Except that the Sun driver for the "ie" interface doesn't understand
multicasts.  You'd have to change that driver, provide "ioctl" calls to set
the multicast address group, and provide a way, in whatever protocol you
used, to specify that a packet is to go to a multicast group.

> 2.) Some user-level programs already do something similar to what
>     I want.   For instance, "wall" will broadcast a message to nodes
>     on your network.

No, it won't.  The "rwall" command will send messages to other machines;
however, it does not "broadcast" them, in the sense that it uses Ethernet
broadcast facilities for this.  when discussing networks.  If it is asked to
send messages to a set of machines, it does so by running through an
enumeration of those machines and sending to them one at a time.

> I know NFS allows mounting of an application to nodes and simultaneous
> access of that application - but that is not what I want.  I want to
> distribute to stand-alone machines as well as file servers new copies
> of an application once a week and each rcp or "dread the thought"
> cartridge taping can consume 1/2 hour per node.

You may, in this case, want to have the stand-alone machines get the
application via NFS.

> I would like to be able to say something like:
> 
> distribute -g <tablefile> <application> 
> 
> where -g is the option for group and tablefile is the database that
> contains a list of nodes with names or internet addresses

Even if IP supported multicast groups, this would not be straightforward.
You can't assign a host to a multicast group; that host has to add
*itself* to the multicast group.  As such, you'd have to start by telling
the hosts in that list to join a particular multicast group (you'd also have
to either 1) reserve a multicast group for this or 2) find some way of
finding an unused group and choosing it).

I think there may be some RFCs discussing the use of multicast addresses in
IP, but I doubt that there are any standard implementations of this for
UNIX.  At best, they're probably experimental.  At worst, they don't exist.
There are a lot of complicated issues involved in putting multicast support
into IP.

Of course, as stated before, you'd have to whack on the networking code
quite a bit to teach it about multicast addresses, anyway.

> Can it be done?

Maybe, if you're willing to learn a lot about IP, Ethernet, and the 4.2BSD
networking code, and make *lots* of changes to it.  I don't guarantee that
it'd be possible even then.

> When "wall" does a broadcast - is it simultaneous to all nodes or
> consecutive?

As I mentioned above, "wall" doesn't do broadcasts at all; since "rwall"
doesn't do them as Ethernet broadcasts, they are consecutive.  (No, "rwall"
doesn't fork off N processes, one per machine.)

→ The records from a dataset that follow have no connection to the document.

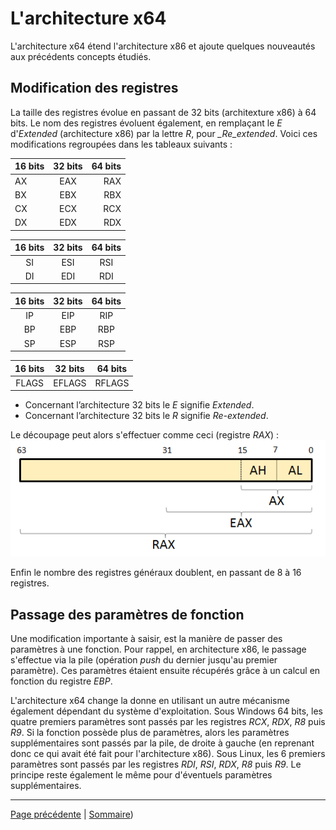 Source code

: # L'architecture x64
L'architecture x64 étend l'architecture x86 et ajoute quelques nouveautés aux précédents concepts étudiés.

## Modification des registres
La taille des registres évolue en passant de 32 bits (architexture x86) à 64 bits. Le nom des registres évoluent également, en remplaçant le *E* d'*Extended* (architecture x86) par la lettre *R*, pour *_Re\_extended*. Voici ces modifications regroupées dans les tableaux suivants :

|    16 bits    |     32 bits     |     64 bits    |
| :------------ | :-------------: | -------------: |
|       AX      |        EAX      |      RAX       |
|       BX      |        EBX      |      RBX       |
|       CX      |        ECX      |      RCX       |
|       DX      |        EDX      |      RDX       |

|    16 bits    |     32 bits     |     64 bits    |
| :-----------: | :-------------: | :------------: |
|       SI      |        ESI      |      RSI       |
|       DI      |        EDI      |      RDI       |

|    16 bits    |     32 bits     |     64 bits    |
| :-----------: | :-------------: | :------------: |
|       IP      |        EIP      |      RIP       |
|       BP      |        EBP      |      RBP       |
|       SP      |        ESP      |      RSP       |

|    16 bits    |     32 bits     |     64 bits    |
| :-----------: | :-------------: | :------------: |
|     FLAGS     |      EFLAGS     |     RFLAGS     |

* Concernant l’architecture 32 bits le *E* signifie *Extended*.
* Concernant l’architecture 32 bits le *R* signifie *Re-extended*.

Le découpage peut alors s'effectuer comme ceci (registre _RAX_) :
![Découpage registre RAX](images/decoupage_registre_RAX.png)

Enfin le nombre des registres généraux doublent, en passant de 8 à 16 registres.

## Passage des paramètres de fonction
Une modification importante à saisir, est la manière de passer des paramètres à une fonction. Pour rappel, en architecture x86, le passage s'effectue via la pile (opération _push_ du dernier jusqu'au premier paramètre). Ces paramètres étaient ensuite récupérés grâce à un calcul en fonction du registre _EBP_.

L'architecture x64 change la donne en utilisant un autre mécanisme également dépendant du système d'exploitation. Sous Windows 64 bits, les quatre premiers paramètres sont passés par les registres _RCX_, _RDX_, _R8_ puis _R9_. Si la fonction possède plus de paramètres, alors les paramètres supplémentaires sont passés par la pile, de droite à gauche (en reprenant donc ce qui avait été fait pour l'architecture x86). Sous Linux, les 6 premiers paramètres sont passés par les registres _RDI_, _RSI_, _RDX_, _R8_ puis _R9_. Le principe reste également le même pour d'éventuels paramètres supplémentaires.

---

[Page précédente](10.Les-structures.md) | [Sommaire](../../README.md)) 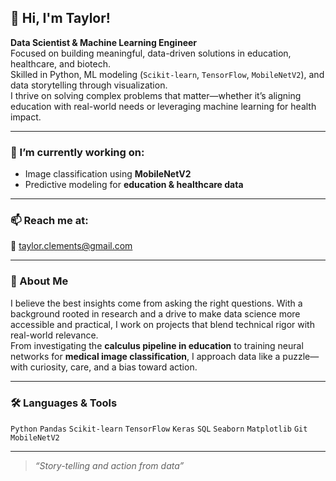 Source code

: ## 👋 Hi, I'm Taylor!

**Data Scientist & Machine Learning Engineer**  
Focused on building meaningful, data-driven solutions in education, healthcare, and biotech.  
Skilled in Python, ML modeling (`Scikit-learn`, `TensorFlow`, `MobileNetV2`), and data storytelling through visualization.  
I thrive on solving complex problems that matter—whether it’s aligning education with real-world needs or leveraging machine learning for health impact.

---

### 🔭 I’m currently working on:
- Image classification using **MobileNetV2**
- Predictive modeling for **education & healthcare data**

---

### 📫 Reach me at:
📧 taylor.clements@gmail.com

---

### 📄 About Me
I believe the best insights come from asking the right questions. With a background rooted in research and a drive to make data science more accessible and practical, I work on projects that blend technical rigor with real-world relevance.  
From investigating the **calculus pipeline in education** to training neural networks for **medical image classification**, I approach data like a puzzle—with curiosity, care, and a bias toward action.

---

### 🛠️ Languages & Tools
`Python` `Pandas` `Scikit-learn` `TensorFlow` `Keras` `SQL` `Seaborn` `Matplotlib` `Git` `MobileNetV2`

---

> _“Story-telling and action from data”_ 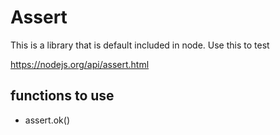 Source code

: # Assert
This is a library that is default included in node. Use this to test 


https://nodejs.org/api/assert.html


## functions to use
- assert.ok() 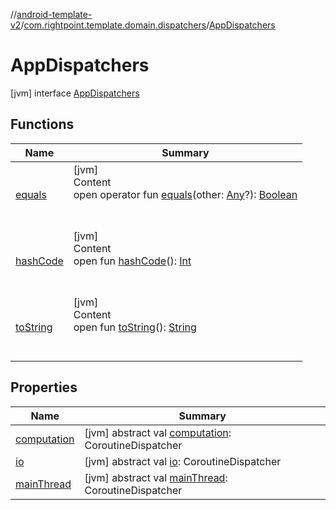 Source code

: //[android-template-v2](../../index.md)/[com.rightpoint.template.domain.dispatchers](../index.md)/[AppDispatchers](index.md)



# AppDispatchers
[jvm] interface [AppDispatchers](index.md)


## Functions

|  Name|  Summary|
|---|---|
| <a name="kotlin/Any/equals/#kotlin.Any?/PointingToDeclaration/"></a>[equals](../../com.rightpoint.template.domain.interactor/-use-case/index.md#%5Bkotlin%2FAny%2Fequals%2F%23kotlin.Any%3F%2FPointingToDeclaration%2F%5D%2FFunctions%2F-823872895)| <a name="kotlin/Any/equals/#kotlin.Any?/PointingToDeclaration/"></a>[jvm]  <br>Content  <br>open operator fun [equals](../../com.rightpoint.template.domain.interactor/-use-case/index.md#%5Bkotlin%2FAny%2Fequals%2F%23kotlin.Any%3F%2FPointingToDeclaration%2F%5D%2FFunctions%2F-823872895)(other: [Any](https://kotlinlang.org/api/latest/jvm/stdlib/kotlin/-any/index.html)?): [Boolean](https://kotlinlang.org/api/latest/jvm/stdlib/kotlin/-boolean/index.html)  <br><br><br>
| <a name="kotlin/Any/hashCode/#/PointingToDeclaration/"></a>[hashCode](../../com.rightpoint.template.domain.interactor/-use-case/index.md#%5Bkotlin%2FAny%2FhashCode%2F%23%2FPointingToDeclaration%2F%5D%2FFunctions%2F-823872895)| <a name="kotlin/Any/hashCode/#/PointingToDeclaration/"></a>[jvm]  <br>Content  <br>open fun [hashCode](../../com.rightpoint.template.domain.interactor/-use-case/index.md#%5Bkotlin%2FAny%2FhashCode%2F%23%2FPointingToDeclaration%2F%5D%2FFunctions%2F-823872895)(): [Int](https://kotlinlang.org/api/latest/jvm/stdlib/kotlin/-int/index.html)  <br><br><br>
| <a name="kotlin/Any/toString/#/PointingToDeclaration/"></a>[toString](../../com.rightpoint.template.domain.interactor/-use-case/index.md#%5Bkotlin%2FAny%2FtoString%2F%23%2FPointingToDeclaration%2F%5D%2FFunctions%2F-823872895)| <a name="kotlin/Any/toString/#/PointingToDeclaration/"></a>[jvm]  <br>Content  <br>open fun [toString](../../com.rightpoint.template.domain.interactor/-use-case/index.md#%5Bkotlin%2FAny%2FtoString%2F%23%2FPointingToDeclaration%2F%5D%2FFunctions%2F-823872895)(): [String](https://kotlinlang.org/api/latest/jvm/stdlib/kotlin/-string/index.html)  <br><br><br>


## Properties

|  Name|  Summary|
|---|---|
| <a name="com.rightpoint.template.domain.dispatchers/AppDispatchers/computation/#/PointingToDeclaration/"></a>[computation](computation.md)| <a name="com.rightpoint.template.domain.dispatchers/AppDispatchers/computation/#/PointingToDeclaration/"></a> [jvm] abstract val [computation](computation.md): CoroutineDispatcher   <br>
| <a name="com.rightpoint.template.domain.dispatchers/AppDispatchers/io/#/PointingToDeclaration/"></a>[io](io.md)| <a name="com.rightpoint.template.domain.dispatchers/AppDispatchers/io/#/PointingToDeclaration/"></a> [jvm] abstract val [io](io.md): CoroutineDispatcher   <br>
| <a name="com.rightpoint.template.domain.dispatchers/AppDispatchers/mainThread/#/PointingToDeclaration/"></a>[mainThread](main-thread.md)| <a name="com.rightpoint.template.domain.dispatchers/AppDispatchers/mainThread/#/PointingToDeclaration/"></a> [jvm] abstract val [mainThread](main-thread.md): CoroutineDispatcher   <br>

> What kind of error checking do I have to do for testing that
> the program was successfully transmitted without losing packets
> or corrupting packets - at source or destination?

Lots.  TCP doesn't understand broadcasts, much less multicasts, and can't
really be made to.  As such, you'd have to provide your own flow control and
error recovery.

As Charles Hedrick pointed out, this won't work well (if at all) if you want
to update hosts that aren't on the same Ethernet, either.

I think the best advice is "try something else".
-- 
	Guy Harris
	{ihnp4, decvax, seismo, decwrl, ...}!sun!guy
	guy@sun.com (or guy@sun.arpa)

sjl@amdahl.UUCP (Steve Langdon) (08/30/86)

In article <6527@sun.uucp> guy@sun.uucp (Guy Harris) provides his normal
clear explanation of many of the issues involved in trying to use multicast
to distribute files.  His explanatation focused on the issues involved when
you tried to solve the problem above the Data Link Layer (or LLC in 802
terminology).  A general architectural approach to multicast would be nice,
but you might find something useful in the current IEEE 802.1 work on load
protocols.  It is limited to use on a single LAN and was (last time I checked)
planned to support multicast.  I cannot provide any further details on how
they have designed the protocol because it has never been high on my priority
list.  

If my suggestion leads you to a workable protocol, Guy is still right about
the type of skills you will need to use it.  Expect to learn more than you
want to know about the messy details of the system, hardware, and LAN.
-- 
Steve Langdon  ...!{decwrl,sun,hplabs,ihnp4,cbosgd}!amdahl!sjl  +1 408 746 6970

[I speak for myself not others.]

garyf@mc0.UUCP (gary friedman) (09/05/86)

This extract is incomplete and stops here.